Long Term Incentive Program. The long term incentive program awards, at the discretion of the Committee, non-qualified stock options and/or restricted stock to participants in the program. No options or stock are awarded if Susquehanna’s cumulative earnings per share has increased less than 3% per year from the base year of 2001. Targeted annual earnings per share growth for the three year program is 8% with a maximum threshold of 10%.

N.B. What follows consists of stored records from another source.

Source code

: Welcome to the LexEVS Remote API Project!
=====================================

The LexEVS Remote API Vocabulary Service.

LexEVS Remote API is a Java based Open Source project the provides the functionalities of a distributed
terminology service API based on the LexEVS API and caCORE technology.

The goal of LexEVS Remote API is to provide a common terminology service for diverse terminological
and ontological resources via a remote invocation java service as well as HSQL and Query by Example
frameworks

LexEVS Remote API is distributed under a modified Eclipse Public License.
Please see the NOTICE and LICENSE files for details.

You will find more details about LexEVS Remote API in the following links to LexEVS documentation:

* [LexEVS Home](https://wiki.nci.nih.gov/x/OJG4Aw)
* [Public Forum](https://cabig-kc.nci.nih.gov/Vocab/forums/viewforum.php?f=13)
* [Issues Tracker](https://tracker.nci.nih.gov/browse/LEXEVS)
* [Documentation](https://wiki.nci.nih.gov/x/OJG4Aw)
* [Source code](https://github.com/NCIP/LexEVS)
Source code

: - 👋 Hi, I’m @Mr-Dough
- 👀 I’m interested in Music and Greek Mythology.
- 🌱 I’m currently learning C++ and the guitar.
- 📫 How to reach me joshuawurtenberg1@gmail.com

In 2004, the long-term incentive program had 67 participants. Each participant was given a fixed target number of non-qualified stock options for each program year (i.e., 2002, 2003 and 2004) based upon their respective positions within Susquehanna, ranging from a minimum of 2,600 to a maximum of 37,000. For each year of the program, a participant can be awarded 20% (minimum threshold of 3% growth) to 125% (maximum threshold of 10% growth) of his or her targeted amount, depending on Susquehanna’s earnings per share performance for that year.

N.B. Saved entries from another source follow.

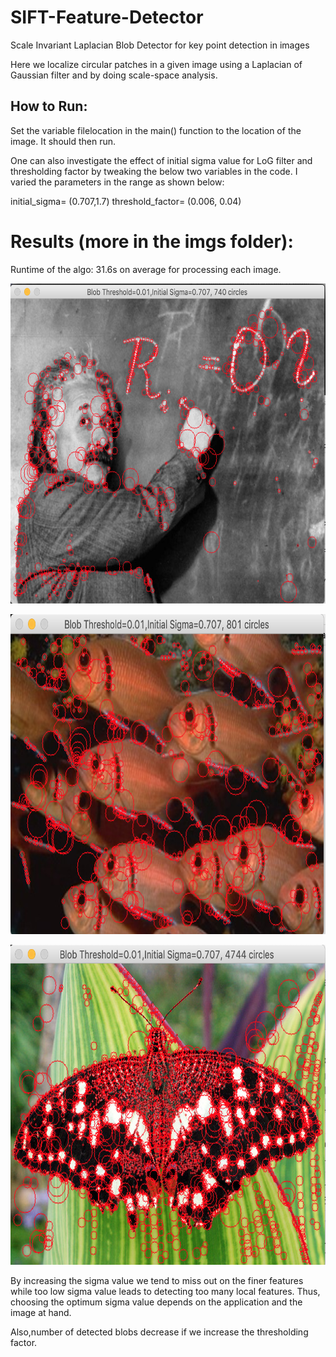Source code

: # SIFT-Feature-Detector
Scale Invariant Laplacian Blob Detector for key point detection in images

Here we localize circular patches in a given image using a Laplacian of Gaussian filter and by doing scale-space analysis. 

## How to Run:

Set the variable filelocation in the main() function to the location of the image. It should then run. 

One can also investigate the effect of initial sigma value for LoG filter and thresholding factor by tweaking the below two variables in the code. I varied the parameters in the range as shown below:

initial_sigma= (0.707,1.7)
threshold_factor= (0.006, 0.04)


# Results (more in the imgs folder):

Runtime of the algo: 31.6s on average for processing each image.

<p align="left">
  <img src="imgs/einstein.png" height="512" width="512" title="einstein">
</p>

<p align="right">
  <img src="imgs/fishes.png" width="512" height="512" title="Fishes">
</p>

<p align="left">
  <img src="imgs/butterfly.png" width="512" height="512" title="Butterfly">
</p>

By increasing the sigma value we tend to miss out on the finer features while too low sigma value leads to detecting too many local features. Thus, choosing the optimum sigma value depends on the application and the image at hand.

Also,number of detected blobs decrease if we increase the thresholding factor.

The long term incentive program is a cumulative program, meaning that the performance in 2004 is aggregated with the prior year’s performance so that improved performance year over year can allow the awarding of prior year shares not earned, if cumulative performance warrants.
Any non-qualified stock options or restricted stock granted under the program will be issued under Susquehanna’s Equity Compensation Plan. In 2004, Susquehanna’s cumulative earnings per share growth was 3%. Accordingly, in February 2004, the Committee determined that participants in the plan would be awarded 20% of their respective target shares under the program for 2004. Grants for 2004 were made in March, 2005. An aggregate amount of 157,140 non-qualified stock options were awarded. Of this total, 7,400, 3,400, 3,400 and 3,400 stock options were granted to Messrs. Reuter, Duncan, Hostetter and Quick, respectively. Mr. Bernard A. Francis, Jr., who does not participate in the program, also received a discretionary grant of 1,200 stock options.
Other Compensation
Executive Supplemental LTD Plan.Susquehanna provides executive supplemental disability insurance for certain of its executive and senior officers, including Messrs. Reuter, Hostetter, Duncan and Francis. Valley Forge Asset Management Corp. (“VFAM”) also provides similar insurance for Mr. Francis. The individual policies are designed to supplement coverage, in the event of a disability, to bridge the gap between the maximum amount available under the plan and 60% of the executive’s salary. The premiums paid for this insurance in 2004 were $4,475, $2,106, $2,233 and $7,419 for Messrs. Reuter, Hostetter, Duncan and Francis, respectively.
Francis Life Insurance Policy. VFAM pays the premium on a term life insurance policy for Mr. Francis. The face amount of this policy is $750,000. The premium paid for this insurance in 2004 was $4,350.
Francis Bonus. In 2004, Mr. Francis earned a bonus of $230,000 under a bonus program offered by VFAM. Under the program, employees, including Mr. Francis, may receive a semi-annual bonus in such amounts as determined by the board of directors within guidelines established by VFAM. The key elements of the guidelines are an employee’s performance of his or her designated responsibilities and VFAM’s attainment of budget goals related to asset and revenue growth and its overall profitability as determined by Susquehanna’s management.